Fig. 1 |. Mesaconate is endogenously synthesized from itaconate in macrophages.

a, Non-targeted intracellular metabolome of mouse macrophage RAW264.7 cells in the absence or presence of 10 ng ml⁻¹ LPS for 24 h. b, Signal intensity of intracellular itaconate and mesaconate in RAW264.7 cells. c, Chemical structure of itaconate and mesaconate. d, Intracellular levels of both metabolites in peritoneal cells isolated from mice intraperitoneally injected with 1 mg per kg body weight of LPS for 24 h. e,f, Mass isotopomer distribution of itaconate and mesaconate in RAW264.7 cells incubated with [U-¹³C₅]glutamine (e) or [U-¹³C₆]glucose (f) tracer for 24 h.
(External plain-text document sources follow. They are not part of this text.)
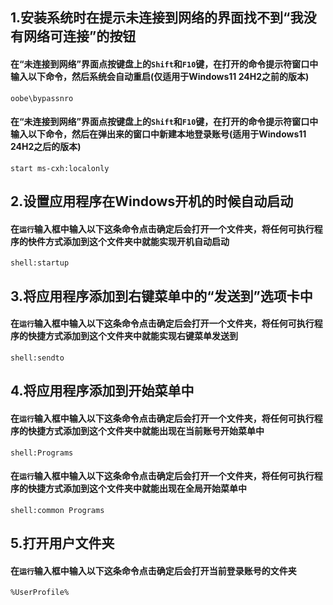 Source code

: ## 1.安装系统时在提示未连接到网络的界面找不到“我没有网络可连接”的按钮
#### 在“未连接到网络”界面点按键盘上的`Shift`和`F10`键，在打开的命令提示符窗口中输入以下命令，然后系统会自动重启(仅适用于Windows11 24H2之前的版本)
    oobe\bypassnro
#### 在“未连接到网络”界面点按键盘上的`Shift`和`F10`键，在打开的命令提示符窗口中输入以下命令，然后在弹出来的窗口中新建本地登录账号(适用于Windows11 24H2之后的版本)
    start ms-cxh:localonly

## 2.设置应用程序在Windows开机的时候自动启动
#### 在`运行`输入框中输入以下这条命令点击确定后会打开一个文件夹，将任何可执行程序的快件方式添加到这个文件夹中就能实现开机自动启动
    shell:startup

## 3.将应用程序添加到右键菜单中的“发送到”选项卡中
#### 在`运行`输入框中输入以下这条命令点击确定后会打开一个文件夹，将任何可执行程序的快捷方式添加到这个文件夹中就能实现右键菜单发送到
    shell:sendto

## 4.将应用程序添加到开始菜单中
#### 在`运行`输入框中输入以下这条命令点击确定后会打开一个文件夹，将任何可执行程序的快捷方式添加到这个文件夹中就能出现在当前账号开始菜单中
    shell:Programs
#### 在`运行`输入框中输入以下这条命令点击确定后会打开一个文件夹，将任何可执行程序的快捷方式添加到这个文件夹中就能出现在全局开始菜单中
    shell:common Programs

## 5.打开用户文件夹
#### 在`运行`输入框中输入以下这条命令点击确定后会打开当前登录账号的文件夹
    %UserProfile%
Atom transitions for TCA cycle metabolites and potential mesaconate biosynthesis are indicated below. g, Intracellular levels of itaconate and mesaconate in RAW264.7 cells treated with 10 mM exogenous itaconate at the indicated time points. h, Carbon contribution of supplemented [U-¹³C₅]itaconate to intracellular itaconate and mesaconate and mass isotopomer distribution of both metabolites in RAW264.7 cells incubated with [U-¹³C₅]itaconate tracer for 24 h in the absence or presence of LPS. i, Intracellular levels of itaconate and mesaconate in RAW264.7 cells pretreated with 10 mM exogenous mesaconate for 4 h before 3 h LPS stimulation. Data are presented as a representative heat map showing z-scores of the data by row, from three independent experiments (a), the mean ± s.e.m. calculated from (b and e–i) n = 3 biological independent replicates from a representative experiment of two (e–g and i) or three (b and h) independent experiments or (d) n = 4 mice. UT, untreated control. P values were calculated by one-way analysis of variance (ANOVA) with Dunnet’s post hoc test (g and i) or unpaired t-test (b and d) and overlayed on respective comparisons.